→ **Entries supplied**:
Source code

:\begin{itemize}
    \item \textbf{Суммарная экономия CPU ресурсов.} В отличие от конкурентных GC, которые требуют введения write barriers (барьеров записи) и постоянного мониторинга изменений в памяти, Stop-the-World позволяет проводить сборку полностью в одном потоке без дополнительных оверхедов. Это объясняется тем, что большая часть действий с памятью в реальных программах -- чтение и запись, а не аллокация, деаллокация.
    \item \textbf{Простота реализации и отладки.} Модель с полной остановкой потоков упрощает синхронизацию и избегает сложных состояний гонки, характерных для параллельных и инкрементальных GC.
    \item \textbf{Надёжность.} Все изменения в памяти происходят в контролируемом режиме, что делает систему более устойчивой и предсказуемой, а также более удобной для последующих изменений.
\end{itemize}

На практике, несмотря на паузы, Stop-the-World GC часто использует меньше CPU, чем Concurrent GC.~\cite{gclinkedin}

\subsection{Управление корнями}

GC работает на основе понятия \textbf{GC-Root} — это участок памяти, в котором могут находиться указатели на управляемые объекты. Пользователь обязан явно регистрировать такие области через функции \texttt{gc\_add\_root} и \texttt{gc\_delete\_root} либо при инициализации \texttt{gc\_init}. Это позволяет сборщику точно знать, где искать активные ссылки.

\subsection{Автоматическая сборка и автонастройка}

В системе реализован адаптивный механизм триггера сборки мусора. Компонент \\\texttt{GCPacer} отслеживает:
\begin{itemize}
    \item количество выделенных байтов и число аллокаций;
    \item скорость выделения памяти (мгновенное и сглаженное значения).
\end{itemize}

→ **Task requirements**: Exactly and only the lines from the one containing "и число аллокаций;" through the end of the material are to be reproduced, both ends included.

→ **Result**:
    \item количество выделенных байтов и число аллокаций;
    \item скорость выделения памяти (мгновенное и сглаженное значения).
\end{itemize}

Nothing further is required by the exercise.